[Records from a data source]
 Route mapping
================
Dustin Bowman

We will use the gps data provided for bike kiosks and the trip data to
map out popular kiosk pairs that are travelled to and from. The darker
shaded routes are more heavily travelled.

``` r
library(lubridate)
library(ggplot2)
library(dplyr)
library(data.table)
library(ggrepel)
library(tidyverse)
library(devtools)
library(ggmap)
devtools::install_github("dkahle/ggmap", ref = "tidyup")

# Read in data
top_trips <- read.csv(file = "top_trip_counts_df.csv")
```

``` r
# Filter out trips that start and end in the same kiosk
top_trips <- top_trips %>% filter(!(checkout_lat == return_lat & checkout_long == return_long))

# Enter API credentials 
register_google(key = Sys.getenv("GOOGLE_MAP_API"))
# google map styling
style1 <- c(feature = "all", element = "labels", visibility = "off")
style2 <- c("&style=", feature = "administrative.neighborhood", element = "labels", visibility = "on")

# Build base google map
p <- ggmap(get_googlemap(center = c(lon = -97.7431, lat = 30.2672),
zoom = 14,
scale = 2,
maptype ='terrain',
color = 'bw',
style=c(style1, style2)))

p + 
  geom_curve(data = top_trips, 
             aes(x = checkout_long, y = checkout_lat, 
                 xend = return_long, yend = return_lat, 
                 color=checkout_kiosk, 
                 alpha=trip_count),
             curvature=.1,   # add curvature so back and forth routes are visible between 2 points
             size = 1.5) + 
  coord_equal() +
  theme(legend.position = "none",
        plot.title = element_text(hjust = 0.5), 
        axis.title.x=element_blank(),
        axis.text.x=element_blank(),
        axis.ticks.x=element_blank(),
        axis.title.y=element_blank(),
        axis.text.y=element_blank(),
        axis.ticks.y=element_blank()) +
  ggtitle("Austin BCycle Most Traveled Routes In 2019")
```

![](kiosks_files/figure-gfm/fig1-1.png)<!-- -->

** WHAT IS BEING ASKED **
Please print out every entry again, exactly as it reads.

** FINISHED TASK **
 Route mapping
================
Dustin Bowman

We will use the gps data provided for bike kiosks and the trip data to
map out popular kiosk pairs that are travelled to and from. The darker
shaded routes are more heavily travelled.

``` r
library(lubridate)
library(ggplot2)
library(dplyr)
library(data.table)
library(ggrepel)
library(tidyverse)
library(devtools)
library(ggmap)
devtools::install_github("dkahle/ggmap", ref = "tidyup")

# Read in data
top_trips <- read.csv(file = "top_trip_counts_df.csv")
```

``` r
# Filter out trips that start and end in the same kiosk
top_trips <- top_trips %>% filter(!(checkout_lat == return_lat & checkout_long == return_long))

# Enter API credentials 
register_google(key = Sys.getenv("GOOGLE_MAP_API"))
# google map styling
style1 <- c(feature = "all", element = "labels", visibility = "off")
style2 <- c("&style=", feature = "administrative.neighborhood", element = "labels", visibility = "on")

# Build base google map
p <- ggmap(get_googlemap(center = c(lon = -97.7431, lat = 30.2672),
zoom = 14,
scale = 2,
maptype ='terrain',
color = 'bw',
style=c(style1, style2)))

p + 
  geom_curve(data = top_trips, 
             aes(x = checkout_long, y = checkout_lat, 
                 xend = return_long, yend = return_lat, 
                 color=checkout_kiosk, 
                 alpha=trip_count),
             curvature=.1,   # add curvature so back and forth routes are visible between 2 points
             size = 1.5) + 
  coord_equal() +
  theme(legend.position = "none",
        plot.title = element_text(hjust = 0.5), 
        axis.title.x=element_blank(),
        axis.text.x=element_blank(),
        axis.ticks.x=element_blank(),
        axis.title.y=element_blank(),
        axis.text.y=element_blank(),
        axis.ticks.y=element_blank()) +
  ggtitle("Austin BCycle Most Traveled Routes In 2019")
```

![](kiosks_files/figure-gfm/fig1-1.png)<!-- -->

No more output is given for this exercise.